### Items from a dataset
<<<<
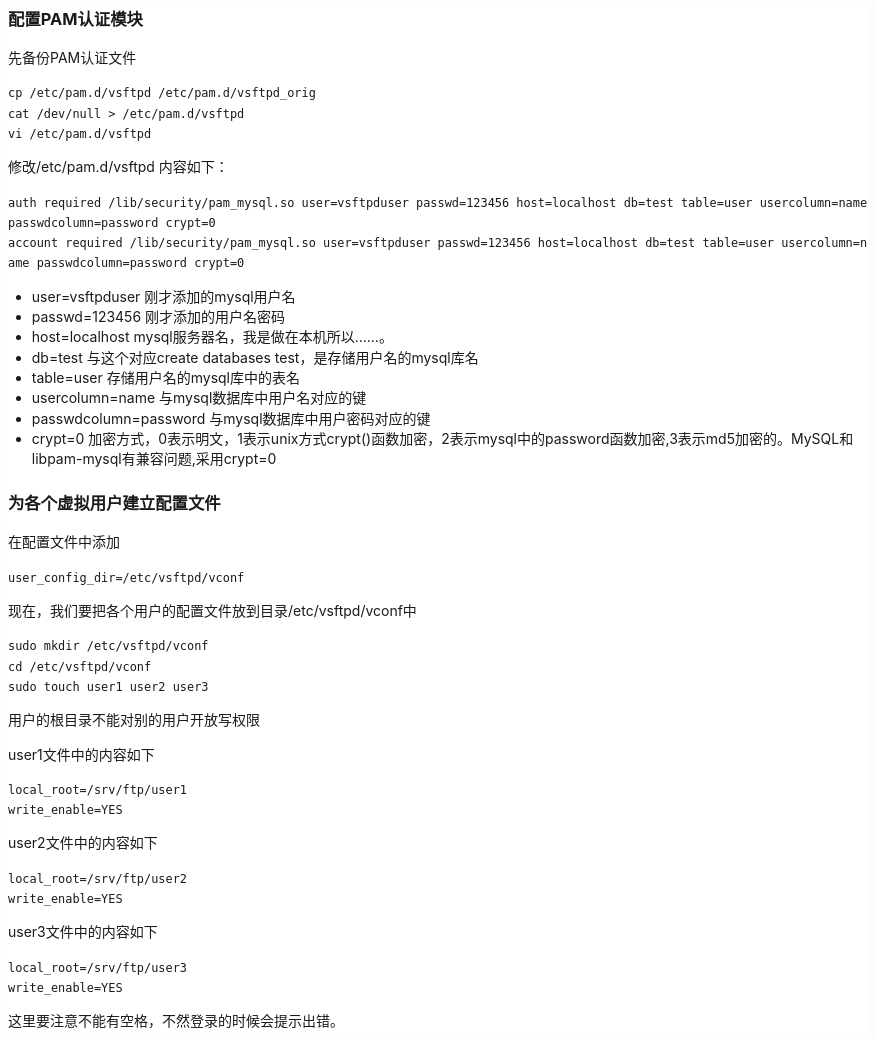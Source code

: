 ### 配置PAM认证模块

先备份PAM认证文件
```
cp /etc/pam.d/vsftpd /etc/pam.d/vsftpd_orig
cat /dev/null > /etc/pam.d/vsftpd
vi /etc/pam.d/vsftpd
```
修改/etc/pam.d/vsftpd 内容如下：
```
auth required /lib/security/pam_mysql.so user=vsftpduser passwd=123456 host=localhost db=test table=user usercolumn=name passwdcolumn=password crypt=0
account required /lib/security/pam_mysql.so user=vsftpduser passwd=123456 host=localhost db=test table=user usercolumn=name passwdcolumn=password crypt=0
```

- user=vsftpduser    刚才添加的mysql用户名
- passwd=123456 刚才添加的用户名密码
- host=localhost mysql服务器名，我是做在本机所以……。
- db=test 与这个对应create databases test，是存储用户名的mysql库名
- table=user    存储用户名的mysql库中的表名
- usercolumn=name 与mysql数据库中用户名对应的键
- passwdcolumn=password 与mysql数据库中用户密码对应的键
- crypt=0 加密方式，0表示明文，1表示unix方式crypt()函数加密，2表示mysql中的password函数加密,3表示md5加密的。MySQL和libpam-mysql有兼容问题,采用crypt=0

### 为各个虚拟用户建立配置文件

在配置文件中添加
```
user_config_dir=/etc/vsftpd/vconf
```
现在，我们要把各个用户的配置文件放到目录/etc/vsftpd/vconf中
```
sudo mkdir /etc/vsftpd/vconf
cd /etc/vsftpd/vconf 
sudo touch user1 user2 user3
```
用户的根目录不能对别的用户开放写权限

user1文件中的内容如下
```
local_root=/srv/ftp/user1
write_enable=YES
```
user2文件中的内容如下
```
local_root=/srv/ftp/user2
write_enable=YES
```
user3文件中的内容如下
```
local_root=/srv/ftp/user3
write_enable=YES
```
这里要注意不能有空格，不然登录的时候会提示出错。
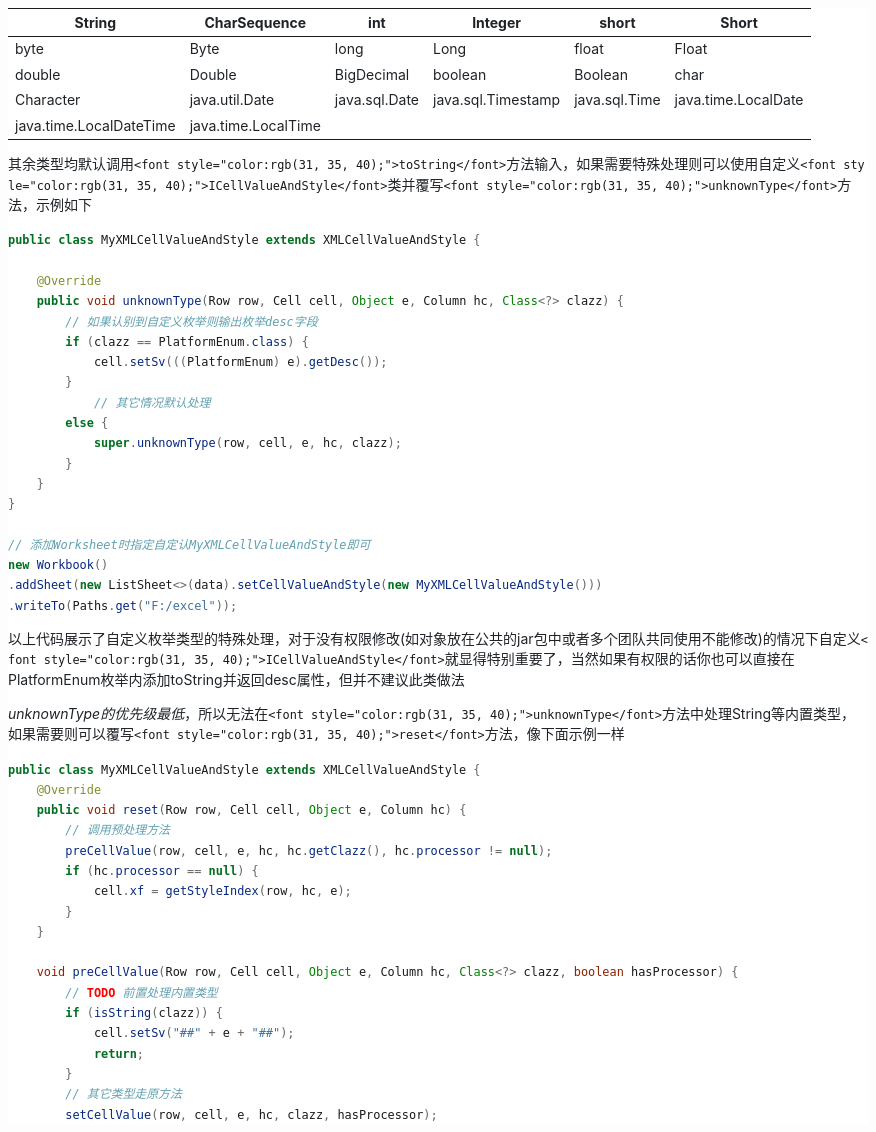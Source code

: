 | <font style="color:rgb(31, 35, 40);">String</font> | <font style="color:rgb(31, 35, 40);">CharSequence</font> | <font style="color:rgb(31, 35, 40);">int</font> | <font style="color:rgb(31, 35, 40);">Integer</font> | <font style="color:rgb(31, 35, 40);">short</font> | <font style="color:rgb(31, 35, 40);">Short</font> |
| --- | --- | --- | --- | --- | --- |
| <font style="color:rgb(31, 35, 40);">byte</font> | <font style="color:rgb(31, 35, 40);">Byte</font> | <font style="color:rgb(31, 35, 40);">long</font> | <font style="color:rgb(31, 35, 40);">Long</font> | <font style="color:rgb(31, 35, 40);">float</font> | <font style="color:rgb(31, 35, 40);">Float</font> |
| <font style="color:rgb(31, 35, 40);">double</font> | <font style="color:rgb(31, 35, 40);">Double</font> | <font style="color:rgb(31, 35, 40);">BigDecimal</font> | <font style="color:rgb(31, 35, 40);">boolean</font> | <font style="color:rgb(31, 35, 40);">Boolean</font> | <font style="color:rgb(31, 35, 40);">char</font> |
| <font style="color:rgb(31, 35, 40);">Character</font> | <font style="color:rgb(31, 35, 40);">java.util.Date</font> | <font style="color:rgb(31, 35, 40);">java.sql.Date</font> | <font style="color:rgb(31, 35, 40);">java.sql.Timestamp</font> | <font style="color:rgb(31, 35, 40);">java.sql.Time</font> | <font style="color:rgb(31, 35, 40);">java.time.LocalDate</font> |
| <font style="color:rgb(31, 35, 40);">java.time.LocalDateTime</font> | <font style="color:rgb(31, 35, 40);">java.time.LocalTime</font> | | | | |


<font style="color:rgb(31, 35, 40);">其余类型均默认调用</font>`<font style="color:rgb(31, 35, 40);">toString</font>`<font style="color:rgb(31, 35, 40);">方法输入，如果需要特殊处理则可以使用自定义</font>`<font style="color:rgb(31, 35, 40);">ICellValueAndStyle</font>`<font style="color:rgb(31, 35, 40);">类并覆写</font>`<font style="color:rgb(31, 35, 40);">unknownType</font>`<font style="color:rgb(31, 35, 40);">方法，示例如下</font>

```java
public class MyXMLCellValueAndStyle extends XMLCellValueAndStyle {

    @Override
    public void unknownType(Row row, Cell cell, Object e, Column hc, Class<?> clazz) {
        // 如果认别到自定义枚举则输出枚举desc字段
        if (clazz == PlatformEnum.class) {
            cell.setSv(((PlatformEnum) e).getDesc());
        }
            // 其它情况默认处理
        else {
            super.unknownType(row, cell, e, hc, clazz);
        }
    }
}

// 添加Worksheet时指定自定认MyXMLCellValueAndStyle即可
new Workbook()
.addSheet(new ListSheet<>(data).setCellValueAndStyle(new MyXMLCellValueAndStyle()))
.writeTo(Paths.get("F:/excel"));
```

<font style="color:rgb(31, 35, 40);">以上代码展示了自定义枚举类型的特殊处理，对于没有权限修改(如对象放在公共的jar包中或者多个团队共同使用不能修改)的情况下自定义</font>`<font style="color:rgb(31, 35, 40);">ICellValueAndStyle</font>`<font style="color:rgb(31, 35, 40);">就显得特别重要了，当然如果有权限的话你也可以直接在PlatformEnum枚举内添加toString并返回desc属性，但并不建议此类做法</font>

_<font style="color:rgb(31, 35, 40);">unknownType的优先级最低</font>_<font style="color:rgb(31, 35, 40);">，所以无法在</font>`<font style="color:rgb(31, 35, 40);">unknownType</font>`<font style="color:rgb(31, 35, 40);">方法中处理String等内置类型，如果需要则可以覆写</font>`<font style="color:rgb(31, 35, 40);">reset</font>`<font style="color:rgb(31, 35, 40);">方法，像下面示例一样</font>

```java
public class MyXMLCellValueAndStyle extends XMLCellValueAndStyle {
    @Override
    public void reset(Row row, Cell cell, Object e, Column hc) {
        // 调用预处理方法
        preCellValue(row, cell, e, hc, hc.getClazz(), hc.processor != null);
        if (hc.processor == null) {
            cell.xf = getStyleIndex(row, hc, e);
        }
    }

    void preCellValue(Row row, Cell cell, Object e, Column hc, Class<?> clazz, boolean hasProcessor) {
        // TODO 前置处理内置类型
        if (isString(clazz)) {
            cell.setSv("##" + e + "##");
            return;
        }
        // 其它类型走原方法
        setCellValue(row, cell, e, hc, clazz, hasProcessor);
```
>>>>
### YOUR OBJECTIVE
Among the entries, copy every line containing the word "required".

### RESULT
auth required /lib/security/pam_mysql.so user=vsftpduser passwd=123456 host=localhost db=test table=user usercolumn=name passwdcolumn=password crypt=0
account required /lib/security/pam_mysql.so user=vsftpduser passwd=123456 host=localhost db=test table=user usercolumn=name passwdcolumn=password crypt=0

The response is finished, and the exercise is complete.